• **WORK TO COMPLETE**
Nothing but the lines from the one with "## Como o Jogo Funciona - O Loop Principal" through the end of the records below should be written out, and each must match word for word.

[Dataset entries]
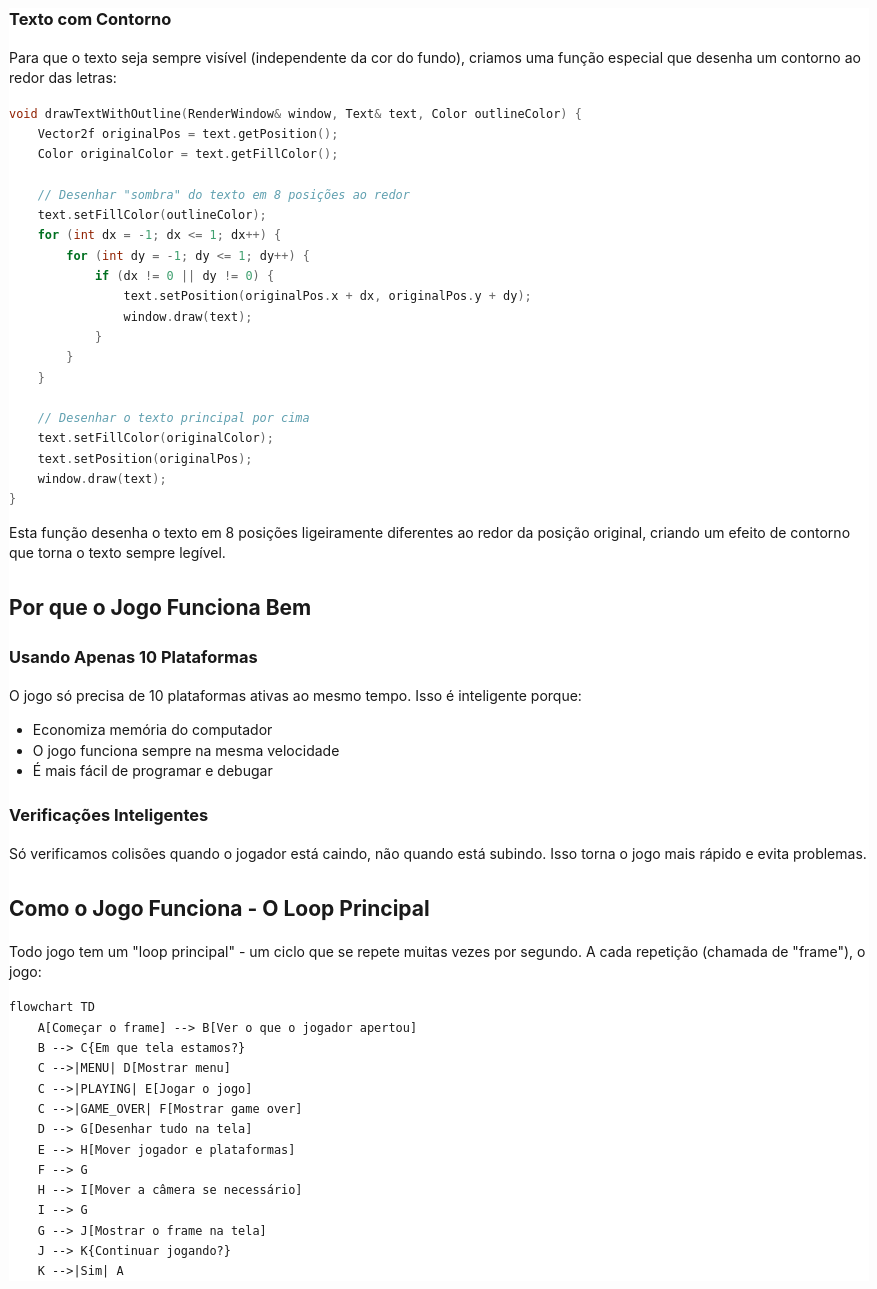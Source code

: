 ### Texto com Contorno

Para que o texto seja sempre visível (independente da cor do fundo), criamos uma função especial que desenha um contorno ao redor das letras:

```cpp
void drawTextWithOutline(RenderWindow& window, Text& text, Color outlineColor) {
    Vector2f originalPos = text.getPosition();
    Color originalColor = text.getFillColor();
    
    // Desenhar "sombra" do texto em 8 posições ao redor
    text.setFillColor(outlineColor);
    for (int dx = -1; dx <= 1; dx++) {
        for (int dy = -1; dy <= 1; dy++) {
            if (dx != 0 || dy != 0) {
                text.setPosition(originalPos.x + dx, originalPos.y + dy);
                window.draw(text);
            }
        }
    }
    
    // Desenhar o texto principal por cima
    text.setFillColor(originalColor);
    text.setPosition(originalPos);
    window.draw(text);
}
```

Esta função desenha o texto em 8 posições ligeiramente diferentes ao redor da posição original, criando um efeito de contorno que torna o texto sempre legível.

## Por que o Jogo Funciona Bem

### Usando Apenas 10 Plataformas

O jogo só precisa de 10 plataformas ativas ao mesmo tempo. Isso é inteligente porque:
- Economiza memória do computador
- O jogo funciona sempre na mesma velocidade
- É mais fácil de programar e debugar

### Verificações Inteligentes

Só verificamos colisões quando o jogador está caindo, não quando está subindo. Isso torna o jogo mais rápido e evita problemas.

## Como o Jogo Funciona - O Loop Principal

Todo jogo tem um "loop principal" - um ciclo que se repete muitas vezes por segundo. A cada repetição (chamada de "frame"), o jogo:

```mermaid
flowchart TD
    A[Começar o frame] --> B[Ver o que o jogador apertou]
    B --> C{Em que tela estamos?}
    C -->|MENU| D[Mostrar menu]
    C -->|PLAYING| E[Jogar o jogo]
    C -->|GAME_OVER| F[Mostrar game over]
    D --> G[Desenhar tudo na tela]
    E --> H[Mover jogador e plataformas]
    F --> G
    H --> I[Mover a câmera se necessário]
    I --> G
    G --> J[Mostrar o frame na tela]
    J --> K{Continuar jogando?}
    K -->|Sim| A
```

• **RESPONSE BELOW**
## Como o Jogo Funciona - O Loop Principal

Todo jogo tem um "loop principal" - um ciclo que se repete muitas vezes por segundo. A cada repetição (chamada de "frame"), o jogo:

```mermaid
flowchart TD
    A[Começar o frame] --> B[Ver o que o jogador apertou]
    B --> C{Em que tela estamos?}
    C -->|MENU| D[Mostrar menu]
    C -->|PLAYING| E[Jogar o jogo]
    C -->|GAME_OVER| F[Mostrar game over]
    D --> G[Desenhar tudo na tela]
    E --> H[Mover jogador e plataformas]
    F --> G
    H --> I[Mover a câmera se necessário]
    I --> G
    G --> J[Mostrar o frame na tela]
    J --> K{Continuar jogando?}
    K -->|Sim| A
```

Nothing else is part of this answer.